Privatization: Types of Investors

An important part of a privatization plan are policy decisions regarding what type of investors will be sought and how much of the company will be sold to different types of investors.  Potential investors can be classified into six categories: There are different policy considerations associated with each type of investor.  Consider how you would allocate the stock of Kenya Airways among these different classes of investors.

Employees of the firm

Winning the acquiescence of employees is essential to successful privatization.   Proposing to sell shares on favorable terms to employees can give help give employees an interest in seeing that privatization goes forward.  Moreover, employee stock ownership helps to emphasize the link between employees' rewards and the performance of the company.  On the other hand, too much employee stock ownership can hinder enterprise restructuring and bias investment decisions.  In addition, like any investor, an employee benefits from diversifying his or her portfolio of assets.  A job is typically an important asset for an individual, and a job is subject to firm specific risks, among other risks.  Thus an individual gains benefits from diversification by holding stock in companies other than the company in which he or she works.  Put simple, if the company at which the individual works shuts do, the employee will not lose both a job and a value of a stock investment in the company.

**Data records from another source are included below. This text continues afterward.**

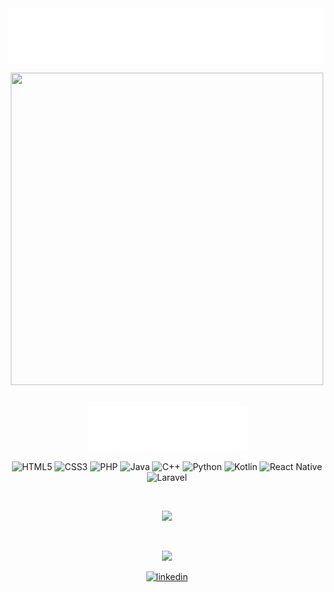 <link rel="preconnect" href="https://fonts.googleapis.com">
<link rel="preconnect" href="https://fonts.gstatic.com" crossorigin>
<link href="https://fonts.googleapis.com/css2?family=Chokokutai&display=swap" rel="stylesheet">
<img  align="center"src="https://github.com/RLC02/RLC02/blob/f864c380ce26fe40cc30d8f5e9775d0c8122108e/Texto.png"/>
<p align="center">
  <img src="https://mir-s3-cdn-cf.behance.net/project_modules/max_1200/32f419210192415.670d3bfa13117.gif" width="500" height="500" />
</p>
<p align="center">
<br>
<img src="https://github.com/RLC02/RLC02/blob/6a6b1fad8a8acbcefaa836c622ef3a3666028b77/Skills.png"/>
</p>
<p align="center">
  <img src="https://img.shields.io/badge/html5%20-%23E34F26.svg?&style=for-the-badge&logo=html5&logoColor=&color=black" alt="HTML5"/>
  <img src="https://img.shields.io/badge/css3%20-%231572B6.svg?&style=for-the-badge&logo=css3&logoColor=dodgerblue&color=black" alt="CSS3"/>
  <img src="https://img.shields.io/badge/php-%23777BB4.svg?&style=for-the-badge&logo=php&logoColor=&color=black" alt="PHP"/>
  <img src="https://img.shields.io/badge/java-%23ED8B00.svg?&style=for-the-badge&logo=java&logoColor=&color=black" alt="Java"/>
  <img src="https://img.shields.io/badge/c++%20-%2300599C.svg?&style=for-the-badge&logo=c%2B%2B&logoColor=dodgerblue&color=black" alt="C++"/>
  <img src="https://img.shields.io/badge/python%20-%2314354C.svg?&style=for-the-badge&logo=python&logoColor=&color=black" alt="Python"/>
  <img src="https://img.shields.io/badge/kotlin-%230095D5.svg?&style=for-the-badge&logo=kotlin&logoColor=&color=black" alt="Kotlin"/>
  <img src="https://img.shields.io/badge/react_native%20-%2320232a.svg?&style=for-the-badge&logo=react&logoColor=&color=black" alt="React Native"/>
  <img src="https://img.shields.io/badge/laravel%20-%23FF2D20.svg?&style=for-the-badge&logo=laravel&logoColor=&color=black" alt="Laravel"/>
</p>
<br>
<p align="center">
  <img src="https://github-readme-stats.vercel.app/api?username=RLC02&show_icons=true&theme=midnight-purple"/>
</p>
<br>
<p align="center">
  <img src="https://fontmeme.com/temporary/52eb574ea39b92bf4a30624d141e75a1.png"/>
</p>
<p align="center">
 <a href="https://www.linkedin.com/in/ricardo-luquetti-codo-835a5125b"><img src="https://img.shields.io/badge/linkedin%20-%23FF2D20.svg?&style=for-the-badge&logo=linkedin&logoColor=9042ed&color=black" width="200" alt="linkedin"/></a>
</p>
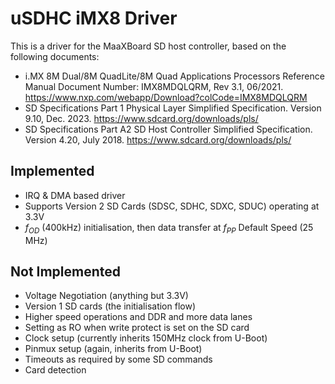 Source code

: <!--
    Copyright 2024, UNSW
    SPDX-License-Identifier: CC-BY-SA-4.0
-->

# uSDHC iMX8 Driver

This is a driver for the MaaXBoard SD host controller, based on the following documents:

- i.MX 8M Dual/8M QuadLite/8M Quad Applications Processors Reference Manual
  Document Number: IMX8MDQLQRM, Rev 3.1, 06/2021.
  https://www.nxp.com/webapp/Download?colCode=IMX8MDQLQRM
- SD Specifications Part 1 Physical Layer Simplified Specification.
  Version 9.10, Dec. 2023.
  https://www.sdcard.org/downloads/pls/
- SD Specifications Part A2 SD Host Controller Simplified Specification.
  Version 4.20, July 2018.
  https://www.sdcard.org/downloads/pls/

## Implemented
- IRQ & DMA based driver
- Supports Version 2 SD Cards (SDSC, SDHC, SDXC, SDUC) operating at 3.3V
- $f_{OD}$ (400kHz) initialisation, then data transfer at $f_{PP}$ Default Speed (25 MHz)

## Not Implemented
- Voltage Negotiation (anything but 3.3V)
- Version 1 SD cards (the initialisation flow)
- Higher speed operations and DDR and more data lanes
- Setting as RO when write protect is set on the SD card
- Clock setup (currently inherits 150MHz clock from U-Boot)
- Pinmux setup (again, inherits from U-Boot)
- Timeouts as required by some SD commands
- Card detection
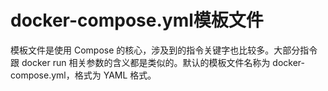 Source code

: # docker-compose.yml模板文件

模板文件是使用 Compose 的核心，涉及到的指令关键字也比较多。大部分指令跟 docker run 相关参数的含义都是类似的。默认的模板文件名称为 docker-compose.yml，格式为 YAML 格式。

Strategic industry partner

State enterprises often need new technology and managerial expertise as well as capital.  A strategic industry partner is another firm in the same or a similar industry as the enterprise to be privatized.  Attracting such an investor can be crucial to turning around a state enterprise.  Such an investor is expected to not just buy shares in the company, but also to play an active role in transferring industry-specific expertise to improve the privatized enterprise's performance.   Evaluating bids from potential strategic partners typically involves evaluating many criteria in addition to the aggregate cash value of the bid.  Such an evaluation process is more subjective than a straight cash sale and it is more susceptible to corruption.  Strategic investors also typically want to be assured of a certain amount of influence over key decisions of the firm.  Moreover, because the strategic investor brings non-cash assets to the transaction, selling shares to a strategic investor typically does not maximize the government's revenue from the sale of shares.

Domestic institutional investors

Domestic institutional investors are typically banks, insurance or pension funds, and wealthy individuals.  While such investors do not have industry specific expertise, to the extent that a particular investor owns a significant share of stock, the investor has an incentive to devote effort to monitoring and reviewing the performance of the enterprise.   When a share offering is complex or includes unusual conditions, marketing to a few institutional investors, who are willing and able to understand the details of the sale may be more appropriate than trying to sell to a larger pool of investors.  Some institutional investors expect to sell their shares of a privatized company over a relatively short term, while others may buy and hold shares.

Foreign institutional investors

Foreign institutional investors are likely to have similar characteristics to domestic institutional investors. Nonetheless, there are policy relevant implications of the choice between domestic and foreign institutional investors.   Foreign institutional investors may be able to tap larger amounts of capital than domestic institutional investors.  Involving foreign investors may also insure world standards in information disclosure and managerial accountability.  On the other hand, involving foreign investors potentially will allow foreigners to reap the benefits from an appreciation in the value of the enterprise's.  Such a concern is particularly relevant if, for some economically sensible reason, the offering has to be made at a "low" price.

Domestic general public

The general public is often able to and interested in investing in an enterprise if shares are appropriately priced and the enterprise presents a credible plan for future growth.  Achieving widespread domestic public ownership of shares stimulates the development of domestic financial markets important in raising further capital.  In addition, because the success of private enterprises is linked closely to sound general economic policies, achieving widespread share ownership helps to develop a domestic constituency for sound economic policies.  However, dispersed share ownership increases the importance of state administrative capacity to prevent various forms of financial market fraud.  In additional, widely dispersed share ownership lessens shareholders' incentives to undertake the costs of monitoring and reviewing the enterprise's performance (the free rider problem).

Foreign general public

The foreign general public offers the widest possible base of investors from which to attract investment.  However, meeting the regulatory standards for marketing shares to the public in a number of different countries requires considerable managerial expertise.  In addition, attracting foreign portfolio investors may increase capital account volatility and macroeconomic risks.

Investor Types in the Kenya Airways Privatization

As part of the privatization of Kenya Airways, 3% of the companies shares were reserved for employees.  A decision was made to try to attract a strategic investor.   KLM made the winning offer and became a strategic investor holding 26% of Kenya Airways.  In the Initial Public Offering, 12% of Kenya Airways shares were allocated to domestic institutional investors and another 14% was allocated to international institutional investors.  The Kenyan general public acquired 22% of Kenya Airways, with over 113,000 Kenyans investing in the company.  The government of Kenya retained 23% of the company.
Questions for Discussion
  1. What characteristics of Kenya Airways are most important for determining how to allocate its shares among different types of investors?

  3. How do you think Kenya Airways shares should have been allocated among different investor types?  Explain the policy rationale for your preferred allocation.

  5. What should be done with the remaining government share (23%) of Kenya Airways? Why?